◆ **Document images with source code**
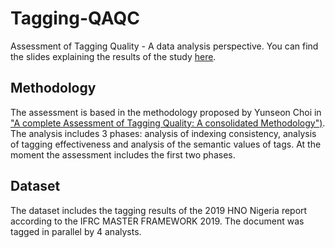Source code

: # Tagging-QAQC
Assessment of Tagging Quality - A data analysis perspective. You can find the slides explaining the results of the study
[here](https://drive.google.com/file/d/14sz6dsHr3mm8Fj2W4ZRkA7jJbs_c-g-d/view?usp=sharing).

## Methodology
The assessment is based in the methodology proposed by Yunseon Choi in ["A complete Assessment of Tagging Quality: A consolidated Methodology")](https://onlinelibrary.wiley.com/doi/abs/10.1002/asi.23198). The analysis includes 3 phases: analysis of indexing consistency, analysis of tagging effectiveness and analysis of the semantic values of tags. At the moment the assessment includes the first two phases.

## Dataset
The dataset includes the tagging results of the 2019 HNO Nigeria report according to the IFRC MASTER FRAMEWORK 2019. The document was tagged in parallel by 4 analysts.

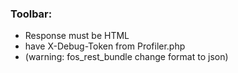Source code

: ### Toolbar: 
- Response must be HTML
- have X-Debug-Token from Profiler.php
- (warning: fos_rest_bundle change format to json)
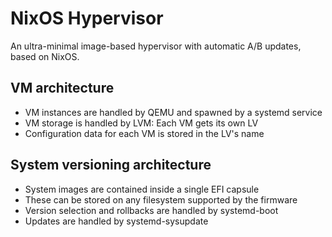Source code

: # NixOS Hypervisor

An ultra-minimal image-based hypervisor with automatic A/B updates, based on NixOS.

## VM architecture

- VM instances are handled by QEMU and spawned by a systemd service
- VM storage is handled by LVM: Each VM gets its own LV
- Configuration data for each VM is stored in the LV's name

## System versioning architecture

- System images are contained inside a single EFI capsule
- These can be stored on any filesystem supported by the firmware
- Version selection and rollbacks are handled by systemd-boot
- Updates are handled by systemd-sysupdate
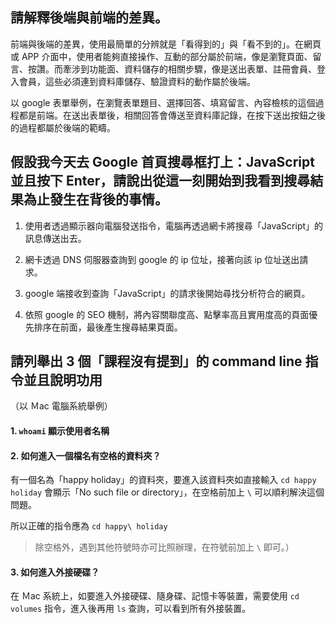 ## 請解釋後端與前端的差異。

前端與後端的差異，使用最簡單的分辨就是「看得到的」與「看不到的」。在網頁或 APP 介面中，使用者能夠直接操作、互動的部分屬於前端，像是瀏覽頁面、留言、按讚。而牽涉到功能面、資料儲存的相關步驟，像是送出表單、註冊會員、登入會員，這些必須連到資料庫儲存、驗證資料的動作屬於後端。

以 google 表單舉例，在瀏覽表單題目、選擇回答、填寫留言、內容檢核的這個過程都是前端。在送出表單後，相關回答會傳送至資料庫記錄，在按下送出按鈕之後的過程都屬於後端的範疇。


## 假設我今天去 Google 首頁搜尋框打上：JavaScript 並且按下 Enter，請說出從這一刻開始到我看到搜尋結果為止發生在背後的事情。

1. 使用者透過顯示器向電腦發送指令，電腦再透過網卡將搜尋「JavaScript」的訊息傳送出去。

2. 網卡透過 DNS 伺服器查詢到 google 的 ip 位址，接著向該 ip 位址送出請求。

3. google 端接收到查詢「JavaScript」的請求後開始尋找分析符合的網頁。

4. 依照 google 的 SEO 機制，將內容關聯度高、點擊率高且實用度高的頁面優先排序在前面，最後產生搜尋結果頁面。

## 請列舉出 3 個「課程沒有提到」的 command line 指令並且說明功用

（以 Ｍac 電腦系統舉例）

#### 1. `whoami` 顯示使用者名稱

#### 2. 如何進入一個檔名有空格的資料夾？

   有一個名為「happy holiday」的資料夾，要進入該資料夾如直接輸入 `cd happy holiday` 會顯示「No such file or directory」，在空格前加上 `\` 可以順利解決這個問題。
   
   所以正確的指令應為 `cd happy\ holiday`

> 除空格外，遇到其他符號時亦可比照辦理，在符號前加上 `\` 即可。）


#### 3. 如何進入外接硬碟？

在 Ｍac 系統上，如要進入外接硬碟、隨身碟、記憶卡等裝置，需要使用 `cd volumes` 指令，進入後再用 `ls` 查詢，可以看到所有外接裝置。
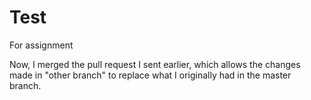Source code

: # Test
For assignment

Now, I merged the pull request I sent earlier, which allows the changes made in "other branch" to replace what I originally had in the master branch.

◆ **GOAL OF THE EXERCISE**
Each line in the records above should be reproduced exactly; images are not copied.

◆ **RESULT OF THIS TASK**
Source code

: # Tagging-QAQC
Assessment of Tagging Quality - A data analysis perspective. You can find the slides explaining the results of the study
[here](https://drive.google.com/file/d/14sz6dsHr3mm8Fj2W4ZRkA7jJbs_c-g-d/view?usp=sharing).

## Methodology
The assessment is based in the methodology proposed by Yunseon Choi in ["A complete Assessment of Tagging Quality: A consolidated Methodology")](https://onlinelibrary.wiley.com/doi/abs/10.1002/asi.23198). The analysis includes 3 phases: analysis of indexing consistency, analysis of tagging effectiveness and analysis of the semantic values of tags. At the moment the assessment includes the first two phases.

## Dataset
The dataset includes the tagging results of the 2019 HNO Nigeria report according to the IFRC MASTER FRAMEWORK 2019. The document was tagged in parallel by 4 analysts.

Source code

: ### Toolbar: 
- Response must be HTML
- have X-Debug-Token from Profiler.php
- (warning: fos_rest_bundle change format to json)
Source code

: # NixOS Hypervisor

An ultra-minimal image-based hypervisor with automatic A/B updates, based on NixOS.

## VM architecture

- VM instances are handled by QEMU and spawned by a systemd service
- VM storage is handled by LVM: Each VM gets its own LV
- Configuration data for each VM is stored in the LV's name

## System versioning architecture

- System images are contained inside a single EFI capsule
- These can be stored on any filesystem supported by the firmware
- Version selection and rollbacks are handled by systemd-boot
- Updates are handled by systemd-sysupdate
 ## 請解釋後端與前端的差異。

前端與後端的差異，使用最簡單的分辨就是「看得到的」與「看不到的」。在網頁或 APP 介面中，使用者能夠直接操作、互動的部分屬於前端，像是瀏覽頁面、留言、按讚。而牽涉到功能面、資料儲存的相關步驟，像是送出表單、註冊會員、登入會員，這些必須連到資料庫儲存、驗證資料的動作屬於後端。

以 google 表單舉例，在瀏覽表單題目、選擇回答、填寫留言、內容檢核的這個過程都是前端。在送出表單後，相關回答會傳送至資料庫記錄，在按下送出按鈕之後的過程都屬於後端的範疇。


## 假設我今天去 Google 首頁搜尋框打上：JavaScript 並且按下 Enter，請說出從這一刻開始到我看到搜尋結果為止發生在背後的事情。

1. 使用者透過顯示器向電腦發送指令，電腦再透過網卡將搜尋「JavaScript」的訊息傳送出去。

2. 網卡透過 DNS 伺服器查詢到 google 的 ip 位址，接著向該 ip 位址送出請求。

3. google 端接收到查詢「JavaScript」的請求後開始尋找分析符合的網頁。

4. 依照 google 的 SEO 機制，將內容關聯度高、點擊率高且實用度高的頁面優先排序在前面，最後產生搜尋結果頁面。

## 請列舉出 3 個「課程沒有提到」的 command line 指令並且說明功用

（以 Ｍac 電腦系統舉例）

#### 1. `whoami` 顯示使用者名稱

#### 2. 如何進入一個檔名有空格的資料夾？

   有一個名為「happy holiday」的資料夾，要進入該資料夾如直接輸入 `cd happy holiday` 會顯示「No such file or directory」，在空格前加上 `\` 可以順利解決這個問題。
   
   所以正確的指令應為 `cd happy\ holiday`

> 除空格外，遇到其他符號時亦可比照辦理，在符號前加上 `\` 即可。）


#### 3. 如何進入外接硬碟？

在 Ｍac 系統上，如要進入外接硬碟、隨身碟、記憶卡等裝置，需要使用 `cd volumes` 指令，進入後再用 `ls` 查詢，可以看到所有外接裝置。
Source code

: # Test
For assignment

Now, I merged the pull request I sent earlier, which allows the changes made in "other branch" to replace what I originally had in the master branch.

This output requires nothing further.